┌─ Listed records

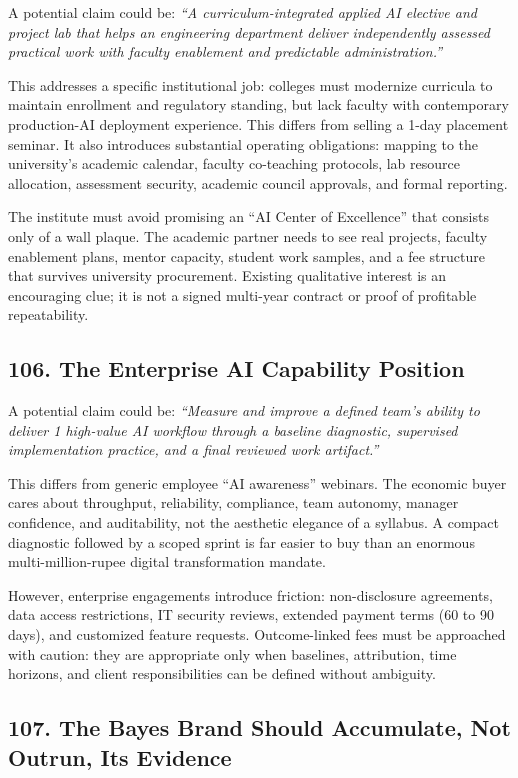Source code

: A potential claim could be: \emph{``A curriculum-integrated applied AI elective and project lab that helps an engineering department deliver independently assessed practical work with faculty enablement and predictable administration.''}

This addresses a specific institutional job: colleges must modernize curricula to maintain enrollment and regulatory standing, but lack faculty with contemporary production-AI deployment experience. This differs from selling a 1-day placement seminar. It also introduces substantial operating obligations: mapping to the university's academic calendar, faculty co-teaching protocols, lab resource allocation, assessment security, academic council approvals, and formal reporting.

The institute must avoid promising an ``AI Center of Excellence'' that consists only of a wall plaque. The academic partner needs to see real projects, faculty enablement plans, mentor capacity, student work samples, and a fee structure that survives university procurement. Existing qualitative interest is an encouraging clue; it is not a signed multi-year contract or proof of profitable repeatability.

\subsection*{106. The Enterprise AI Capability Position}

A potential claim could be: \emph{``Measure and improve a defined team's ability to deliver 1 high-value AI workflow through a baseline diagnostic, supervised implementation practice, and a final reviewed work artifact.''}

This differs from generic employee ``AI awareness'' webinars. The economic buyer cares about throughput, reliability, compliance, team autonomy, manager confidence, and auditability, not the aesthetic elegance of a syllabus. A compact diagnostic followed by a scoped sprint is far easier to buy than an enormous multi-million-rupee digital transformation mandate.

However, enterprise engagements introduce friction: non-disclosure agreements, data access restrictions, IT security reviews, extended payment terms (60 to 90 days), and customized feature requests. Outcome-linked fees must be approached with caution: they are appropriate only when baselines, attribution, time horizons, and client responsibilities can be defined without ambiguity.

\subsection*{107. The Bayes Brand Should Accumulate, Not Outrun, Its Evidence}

└─
┌─ Listed records

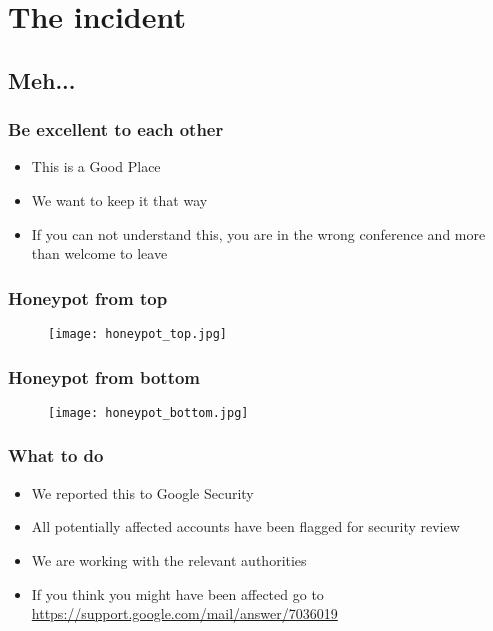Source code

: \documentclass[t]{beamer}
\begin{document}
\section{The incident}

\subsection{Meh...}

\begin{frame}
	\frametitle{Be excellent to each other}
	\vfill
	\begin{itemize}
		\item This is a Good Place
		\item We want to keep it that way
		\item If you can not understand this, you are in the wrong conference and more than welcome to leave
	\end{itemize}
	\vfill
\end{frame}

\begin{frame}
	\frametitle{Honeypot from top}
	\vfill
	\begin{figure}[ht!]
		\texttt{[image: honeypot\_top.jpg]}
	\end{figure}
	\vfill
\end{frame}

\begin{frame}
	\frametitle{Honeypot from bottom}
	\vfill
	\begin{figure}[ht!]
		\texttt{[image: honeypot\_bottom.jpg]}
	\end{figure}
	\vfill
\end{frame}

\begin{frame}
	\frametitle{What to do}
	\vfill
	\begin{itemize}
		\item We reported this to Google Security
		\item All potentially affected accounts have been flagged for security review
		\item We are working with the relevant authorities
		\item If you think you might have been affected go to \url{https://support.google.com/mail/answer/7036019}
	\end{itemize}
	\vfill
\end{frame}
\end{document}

└─

Within the data above, the lines from the one with "and improve a" to the one with "The Bayes Brand" must be repeated exactly; no other line belongs in the answer.

A potential claim could be: \emph{``Measure and improve a defined team's ability to deliver 1 high-value AI workflow through a baseline diagnostic, supervised implementation practice, and a final reviewed work artifact.''}

This differs from generic employee ``AI awareness'' webinars. The economic buyer cares about throughput, reliability, compliance, team autonomy, manager confidence, and auditability, not the aesthetic elegance of a syllabus. A compact diagnostic followed by a scoped sprint is far easier to buy than an enormous multi-million-rupee digital transformation mandate.

However, enterprise engagements introduce friction: non-disclosure agreements, data access restrictions, IT security reviews, extended payment terms (60 to 90 days), and customized feature requests. Outcome-linked fees must be approached with caution: they are appropriate only when baselines, attribution, time horizons, and client responsibilities can be defined without ambiguity.

\subsection*{107. The Bayes Brand Should Accumulate, Not Outrun, Its Evidence}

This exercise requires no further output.